2019/10/02 , Opinion
CJ Sheu
Photo Credit: Vai / Women Make Waves Film Festival
CJ Sheu
CJ Sheu is a Taipei-based film critic at Critics at Large and elsewhere; he has been published by Bright Wall/Dark Room, Funscreen (Taiwan), and LeonardMaltin.com. He's also doing a PhD in 21st-century American fiction. Hit him up on Twitter @cjthereviewer.

A unique anthology film by eight female filmmakers from Pacific Island cultures that portrays a single yet varied fictional life story, Vai (2019) captures the multifaceted experience of being a Pasifika (Pacific Islander) woman while maintaining a dexterous continuity of style and mood.

Vai is technically similar to the previous film by producers Kerry Warkia and Kiel McNaughton, Waru (2017). Both are thematically unified anthology films with long takes and predominantly Pasifika elements (actors, locations, etc.), but whereas Waru revolves around a single key incident, Vai develops linearly to paint a resonant portrait of a life well-lived. Each 10-minute segment is a one- or two-take vignette that covers a surprising amount of plot development and thematic complexity.

太平洋上的女兒_Vai_(2)
Photo Credit: Vai / Women Make Waves Film Festival

The protagonist is always named a variation of Vai, which means water in all the indigenous languages spoken in the film. As the source of Pasifika lifeblood and traditions, water is present in every segment, and its prominence or absence serves to symbolize the ups and downs of Vai’s life. That life, and the conceit of the film, are revealed gradually. When the film cuts from one segment to another (editing by Dione Chard), it opens on a new location and lead actress. But as each protagonist’s backstory is alluded to, we start to realize that this matriarch is the same woman who defended her home from purse seining, who dreaded her family’s first big move, who later studied abroad.

Although specific details change with each segment as if to echo the kaleidoscopic casting and locations, the overall trajectory of her life is clear and powerful. There’s also a hint of magical realism, often but not always linked to tradition and ritual. Throughout, cinematographer Drew Sturge has masterful control of the camera, going underwater or onto vehicles often in one continuous shot.

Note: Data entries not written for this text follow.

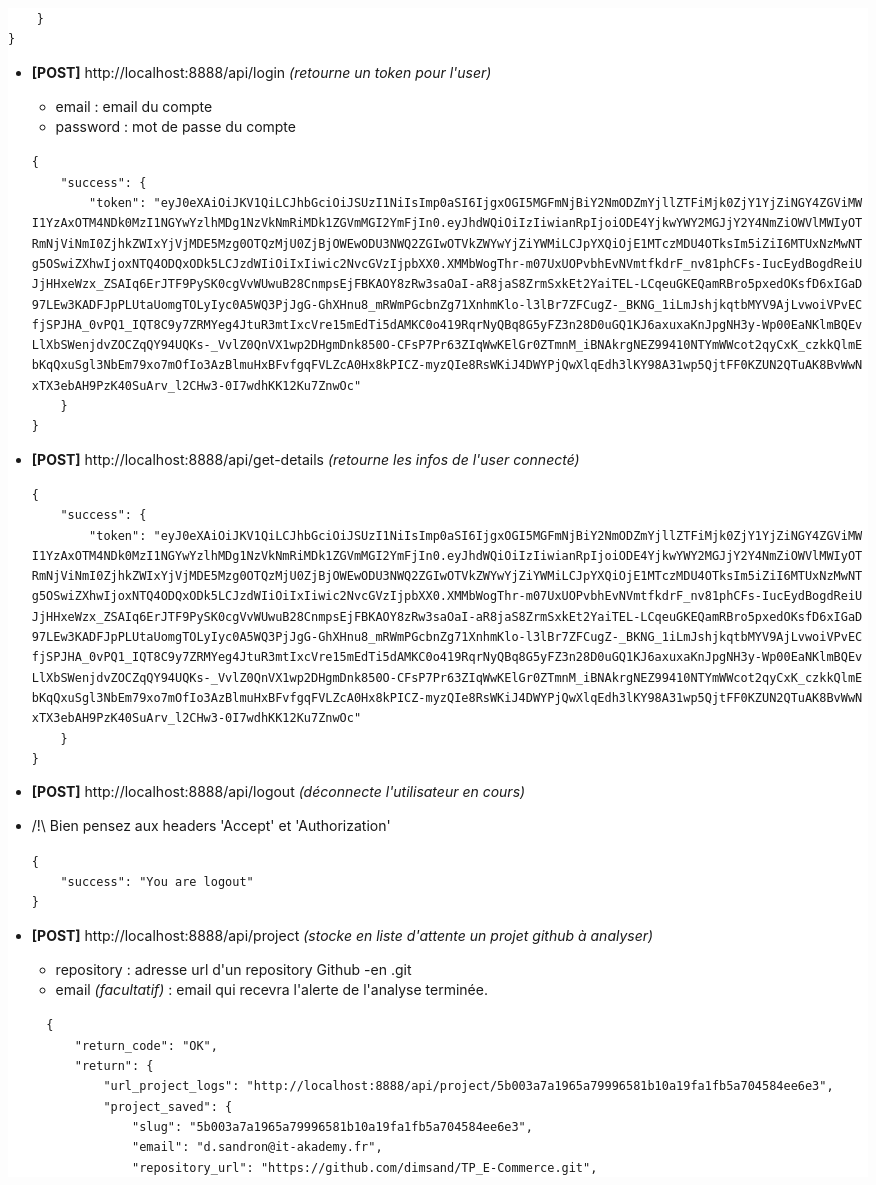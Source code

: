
   ```
      }
  }
  ```
  
- **[POST]** http://localhost:8888/api/login _(retourne un token pour l'user)_
  - email : email du compte
  - password : mot de passe du compte
  ```
  {
      "success": {
          "token": "eyJ0eXAiOiJKV1QiLCJhbGciOiJSUzI1NiIsImp0aSI6IjgxOGI5MGFmNjBiY2NmODZmYjllZTFiMjk0ZjY1YjZiNGY4ZGViMWI1YzAxOTM4NDk0MzI1NGYwYzlhMDg1NzVkNmRiMDk1ZGVmMGI2YmFjIn0.eyJhdWQiOiIzIiwianRpIjoiODE4YjkwYWY2MGJjY2Y4NmZiOWVlMWIyOTRmNjViNmI0ZjhkZWIxYjVjMDE5Mzg0OTQzMjU0ZjBjOWEwODU3NWQ2ZGIwOTVkZWYwYjZiYWMiLCJpYXQiOjE1MTczMDU4OTksIm5iZiI6MTUxNzMwNTg5OSwiZXhwIjoxNTQ4ODQxODk5LCJzdWIiOiIxIiwic2NvcGVzIjpbXX0.XMMbWogThr-m07UxUOPvbhEvNVmtfkdrF_nv81phCFs-IucEydBogdReiUJjHHxeWzx_ZSAIq6ErJTF9PySK0cgVvWUwuB28CnmpsEjFBKAOY8zRw3saOaI-aR8jaS8ZrmSxkEt2YaiTEL-LCqeuGKEQamRBro5pxedOKsfD6xIGaD97LEw3KADFJpPLUtaUomgTOLyIyc0A5WQ3PjJgG-GhXHnu8_mRWmPGcbnZg71XnhmKlo-l3lBr7ZFCugZ-_BKNG_1iLmJshjkqtbMYV9AjLvwoiVPvECfjSPJHA_0vPQ1_IQT8C9y7ZRMYeg4JtuR3mtIxcVre15mEdTi5dAMKC0o419RqrNyQBq8G5yFZ3n28D0uGQ1KJ6axuxaKnJpgNH3y-Wp00EaNKlmBQEvLlXbSWenjdvZOCZqQY94UQKs-_VvlZ0QnVX1wp2DHgmDnk850O-CFsP7Pr63ZIqWwKElGr0ZTmnM_iBNAkrgNEZ99410NTYmWWcot2qyCxK_czkkQlmEbKqQxuSgl3NbEm79xo7mOfIo3AzBlmuHxBFvfgqFVLZcA0Hx8kPICZ-myzQIe8RsWKiJ4DWYPjQwXlqEdh3lKY98A31wp5QjtFF0KZUN2QTuAK8BvWwNxTX3ebAH9PzK40SuArv_l2CHw3-0I7wdhKK12Ku7ZnwOc"
      }
  }
  ```
  
- **[POST]** http://localhost:8888/api/get-details _(retourne les infos de l'user connecté)_
  ```
  {
      "success": {
          "token": "eyJ0eXAiOiJKV1QiLCJhbGciOiJSUzI1NiIsImp0aSI6IjgxOGI5MGFmNjBiY2NmODZmYjllZTFiMjk0ZjY1YjZiNGY4ZGViMWI1YzAxOTM4NDk0MzI1NGYwYzlhMDg1NzVkNmRiMDk1ZGVmMGI2YmFjIn0.eyJhdWQiOiIzIiwianRpIjoiODE4YjkwYWY2MGJjY2Y4NmZiOWVlMWIyOTRmNjViNmI0ZjhkZWIxYjVjMDE5Mzg0OTQzMjU0ZjBjOWEwODU3NWQ2ZGIwOTVkZWYwYjZiYWMiLCJpYXQiOjE1MTczMDU4OTksIm5iZiI6MTUxNzMwNTg5OSwiZXhwIjoxNTQ4ODQxODk5LCJzdWIiOiIxIiwic2NvcGVzIjpbXX0.XMMbWogThr-m07UxUOPvbhEvNVmtfkdrF_nv81phCFs-IucEydBogdReiUJjHHxeWzx_ZSAIq6ErJTF9PySK0cgVvWUwuB28CnmpsEjFBKAOY8zRw3saOaI-aR8jaS8ZrmSxkEt2YaiTEL-LCqeuGKEQamRBro5pxedOKsfD6xIGaD97LEw3KADFJpPLUtaUomgTOLyIyc0A5WQ3PjJgG-GhXHnu8_mRWmPGcbnZg71XnhmKlo-l3lBr7ZFCugZ-_BKNG_1iLmJshjkqtbMYV9AjLvwoiVPvECfjSPJHA_0vPQ1_IQT8C9y7ZRMYeg4JtuR3mtIxcVre15mEdTi5dAMKC0o419RqrNyQBq8G5yFZ3n28D0uGQ1KJ6axuxaKnJpgNH3y-Wp00EaNKlmBQEvLlXbSWenjdvZOCZqQY94UQKs-_VvlZ0QnVX1wp2DHgmDnk850O-CFsP7Pr63ZIqWwKElGr0ZTmnM_iBNAkrgNEZ99410NTYmWWcot2qyCxK_czkkQlmEbKqQxuSgl3NbEm79xo7mOfIo3AzBlmuHxBFvfgqFVLZcA0Hx8kPICZ-myzQIe8RsWKiJ4DWYPjQwXlqEdh3lKY98A31wp5QjtFF0KZUN2QTuAK8BvWwNxTX3ebAH9PzK40SuArv_l2CHw3-0I7wdhKK12Ku7ZnwOc"
      }
  }
  ```
  
- **[POST]** http://localhost:8888/api/logout _(déconnecte l'utilisateur en cours)_
- /!\ Bien pensez aux headers 'Accept' et 'Authorization'
  ```
  {
      "success": "You are logout"
  }
  ```
  
- **[POST]** http://localhost:8888/api/project _(stocke en liste d'attente un projet github à analyser)_
  - repository : adresse url d'un repository Github -en .git
  - email _(facultatif)_ : email qui recevra l'alerte de l'analyse terminée.
  ```
    {
        "return_code": "OK",
        "return": {
            "url_project_logs": "http://localhost:8888/api/project/5b003a7a1965a79996581b10a19fa1fb5a704584ee6e3",
            "project_saved": {
                "slug": "5b003a7a1965a79996581b10a19fa1fb5a704584ee6e3",
                "email": "d.sandron@it-akademy.fr",
                "repository_url": "https://github.com/dimsand/TP_E-Commerce.git",
  ```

On a sun-drenched Fiji, the seven-year-old Vai spends the last carefree day of her tropical childhood anxious about her family’s move to New Zealand for her education, leaving Nana (Liliame (Mima) Radinasawa Mati) behind. The idyll of childhood is felt in the almost magical sunlight just preceding a tropical storm. The child has no worries or responsibilities yet, but the furrowed brows of the adults in her life signal that Pasifika life isn’t as perfect as the weather might suggest.

太平洋上的女兒_Vai_(1)
Photo Credit: Vai / Women Make Waves Film Festival 

Whether it’s being too poor to afford fresh water, being separated from her family to pursue a future elsewhere, or returning home to defend it from foreign interests, Vai’s life is anything but idyllic. Each segment highlights a meaningful episode in her life, one that shapes her as a person or expresses who she is. And being shown these events from Vai's perspective avoids the all-too-often exoticizing gaze of the camera toward indigenous peoples, allowing us to share in Vai’s tribulations and triumphs. Though the writing or acting sometimes err on the side of didacticism, not a single moment is boring.

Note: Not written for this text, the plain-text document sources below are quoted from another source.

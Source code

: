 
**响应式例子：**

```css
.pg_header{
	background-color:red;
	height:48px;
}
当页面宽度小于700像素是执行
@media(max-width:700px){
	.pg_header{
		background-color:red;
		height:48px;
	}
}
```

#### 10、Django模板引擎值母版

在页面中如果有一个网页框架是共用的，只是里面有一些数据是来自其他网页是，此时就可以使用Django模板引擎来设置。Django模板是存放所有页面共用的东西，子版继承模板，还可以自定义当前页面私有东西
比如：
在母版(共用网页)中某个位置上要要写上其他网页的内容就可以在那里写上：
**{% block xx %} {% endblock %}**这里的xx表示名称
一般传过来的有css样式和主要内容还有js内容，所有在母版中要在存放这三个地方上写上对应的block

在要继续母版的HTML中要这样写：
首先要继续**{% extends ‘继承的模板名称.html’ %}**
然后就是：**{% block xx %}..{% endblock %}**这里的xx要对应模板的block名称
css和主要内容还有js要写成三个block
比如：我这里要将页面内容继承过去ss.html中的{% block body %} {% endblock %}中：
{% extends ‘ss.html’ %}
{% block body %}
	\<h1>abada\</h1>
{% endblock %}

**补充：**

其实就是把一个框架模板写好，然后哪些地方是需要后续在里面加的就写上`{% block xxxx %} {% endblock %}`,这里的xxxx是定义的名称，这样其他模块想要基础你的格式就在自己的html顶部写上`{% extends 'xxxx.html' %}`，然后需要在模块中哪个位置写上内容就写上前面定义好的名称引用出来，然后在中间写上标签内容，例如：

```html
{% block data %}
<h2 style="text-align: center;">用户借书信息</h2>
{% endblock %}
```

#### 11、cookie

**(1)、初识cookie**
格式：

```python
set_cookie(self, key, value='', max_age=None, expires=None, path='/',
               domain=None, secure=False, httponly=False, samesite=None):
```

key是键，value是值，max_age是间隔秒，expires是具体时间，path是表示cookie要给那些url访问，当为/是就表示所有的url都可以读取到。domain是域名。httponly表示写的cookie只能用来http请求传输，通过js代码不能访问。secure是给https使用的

From personal development to a return to roots; from community bugbear to clan matriarch; from one generation to the next, and the next after that -- these segments round out the picture of a woman’s journey ensconced in, sacrificing herself for, and supporting her culture and traditions. The long takes contrast strongly with the tensions that burden the protagonist and the abrupt reversals that often conclude each segment, highlighting the continuity of a life and its social connectedness in the face of the unpredictability of fate.

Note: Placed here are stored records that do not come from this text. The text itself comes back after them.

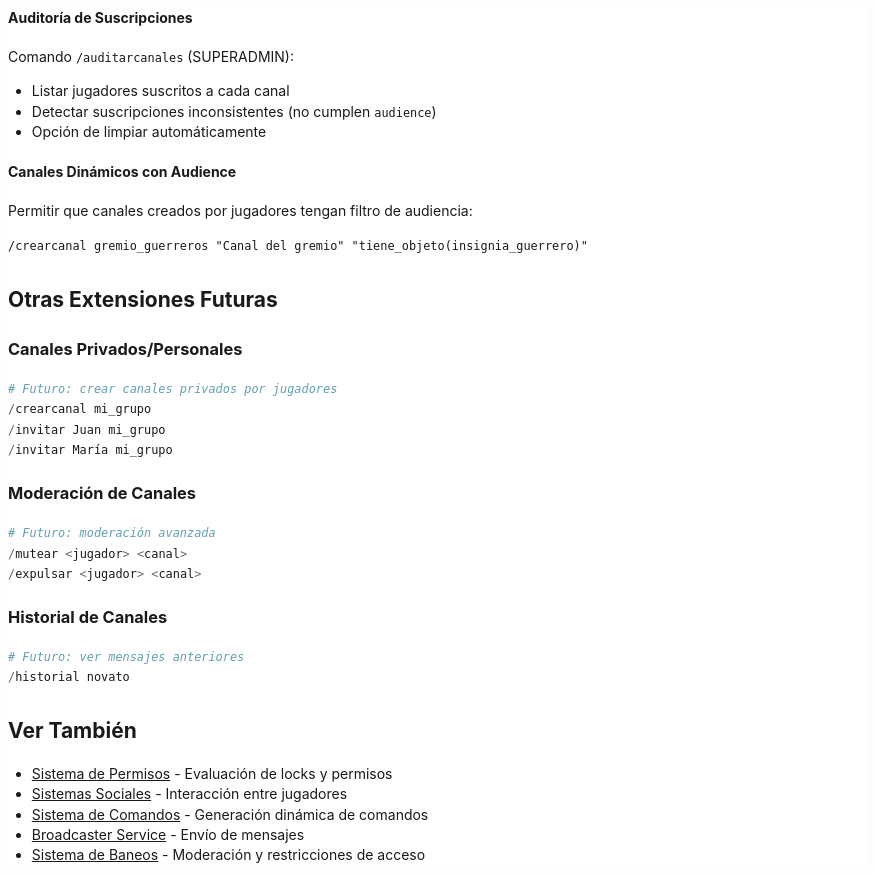 #### Auditoría de Suscripciones

Comando `/auditarcanales` (SUPERADMIN):
- Listar jugadores suscritos a cada canal
- Detectar suscripciones inconsistentes (no cumplen `audience`)
- Opción de limpiar automáticamente

#### Canales Dinámicos con Audience

Permitir que canales creados por jugadores tengan filtro de audiencia:

```
/crearcanal gremio_guerreros "Canal del gremio" "tiene_objeto(insignia_guerrero)"
```

## Otras Extensiones Futuras

### Canales Privados/Personales

```python
# Futuro: crear canales privados por jugadores
/crearcanal mi_grupo
/invitar Juan mi_grupo
/invitar María mi_grupo
```

### Moderación de Canales

```python
# Futuro: moderación avanzada
/mutear <jugador> <canal>
/expulsar <jugador> <canal>
```

### Historial de Canales

```python
# Futuro: ver mensajes anteriores
/historial novato
```

## Ver También

- [Sistema de Permisos](sistema-de-permisos.md) - Evaluación de locks y permisos
- [Sistemas Sociales](sistemas-sociales.md) - Interacción entre jugadores
- [Sistema de Comandos](sistema-de-comandos.md) - Generación dinámica de comandos
- [Broadcaster Service](broadcaster-service.md) - Envío de mensajes
- [Sistema de Baneos](sistema-de-baneos.md) - Moderación y restricciones de acceso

In the concluding segment, set in Aotearoa (the Māori name for New Zealand), the 80-year-old Vai is guided to a mountain stream by two generations of her descendants to perform a blessing ritual on a newborn member of the third generation. Frail yet dignified and sporting a Māori tattoo on her chin, she is not so much in charge of the surprisingly simple ritual but more of a receiver of its celebration and veneration. Though she’s on the cusp of life’s end, the concluding sunlit shot of baby in matriarch’s arms evokes the cycles of life, nature, and tradition. It’s a shot that, with the rare addition of Lauren King’s aspirational score, echoes the project of the entire film: to show how culture and tradition unify disparate strands of a people despite all the challenges of modernity.

Credits for each segment:

  • “Fiji,” written by Nicole and Sharon Whippy, directed by Nicole Whippy, starring Ro Mereani Adi Tuimatanisiga
  • “Tonga,” written and directed by ‘Ofa-Ki-Levuka Guttenbeil-Likiliki, starring Ar-Ramadi Longopoa
  • “Solomon Islands,” written and directed by Matasila Freshwater, starring Betsy Luitolo
  • “NZ Born Samoan,” written and directed by Amberley Jo Aumua, starring Agnes Pele
  • “Kuki Airani (Cook Islands),” written and directed by Mīria George, starring Evotia-Rose Araiti
  • “Samoa,” written and directed by Marina Alofagia McCartney, starring Fiona Collins
  • “Niue,” written and directed by Dianna Fuemana, starring Maliaga Erick
  • “Aotearoa (New Zealand),” written and directed by Becs Arahanga, starring Hinetu Dell

The 2019 Women Make Waves Film Festival takes place from 10/4 to 10/13 at SPOT Huashan Cinema in Taipei. This review is based on a complimentary media screener.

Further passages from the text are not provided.